*Required work*
Please return only the lines from the one with "tests via [Karma](https://karma-runner.github.io)." through the final line of the data, unchanged, with pictures omitted.

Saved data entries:
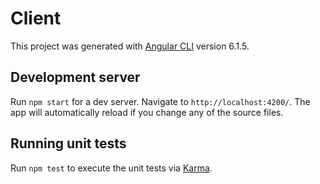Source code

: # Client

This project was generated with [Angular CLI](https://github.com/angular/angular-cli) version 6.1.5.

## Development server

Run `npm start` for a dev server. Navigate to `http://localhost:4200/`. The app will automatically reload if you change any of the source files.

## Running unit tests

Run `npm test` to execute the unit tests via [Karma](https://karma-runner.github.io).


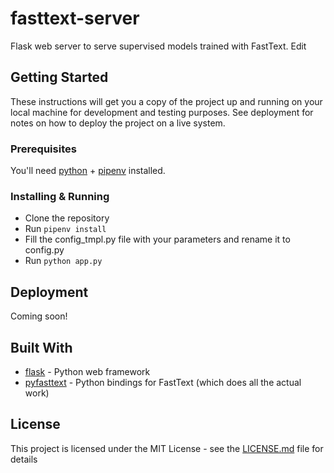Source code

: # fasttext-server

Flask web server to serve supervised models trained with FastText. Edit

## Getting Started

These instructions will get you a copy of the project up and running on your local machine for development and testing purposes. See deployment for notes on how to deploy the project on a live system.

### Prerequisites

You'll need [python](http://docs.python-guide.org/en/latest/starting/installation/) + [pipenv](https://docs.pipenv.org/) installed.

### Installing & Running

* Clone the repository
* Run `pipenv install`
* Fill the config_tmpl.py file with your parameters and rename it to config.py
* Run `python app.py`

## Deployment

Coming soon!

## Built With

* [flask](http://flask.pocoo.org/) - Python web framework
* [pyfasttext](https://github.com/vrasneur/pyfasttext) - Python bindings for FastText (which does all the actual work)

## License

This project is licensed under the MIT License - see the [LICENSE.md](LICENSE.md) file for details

*Solution to the problem*
Run `npm test` to execute the unit tests via [Karma](https://karma-runner.github.io).


Source code

: # fasttext-server

Flask web server to serve supervised models trained with FastText. Edit

## Getting Started

These instructions will get you a copy of the project up and running on your local machine for development and testing purposes. See deployment for notes on how to deploy the project on a live system.

### Prerequisites

You'll need [python](http://docs.python-guide.org/en/latest/starting/installation/) + [pipenv](https://docs.pipenv.org/) installed.

### Installing & Running

* Clone the repository
* Run `pipenv install`
* Fill the config_tmpl.py file with your parameters and rename it to config.py
* Run `python app.py`

## Deployment

Coming soon!

## Built With

* [flask](http://flask.pocoo.org/) - Python web framework
* [pyfasttext](https://github.com/vrasneur/pyfasttext) - Python bindings for FastText (which does all the actual work)

## License

This project is licensed under the MIT License - see the [LICENSE.md](LICENSE.md) file for details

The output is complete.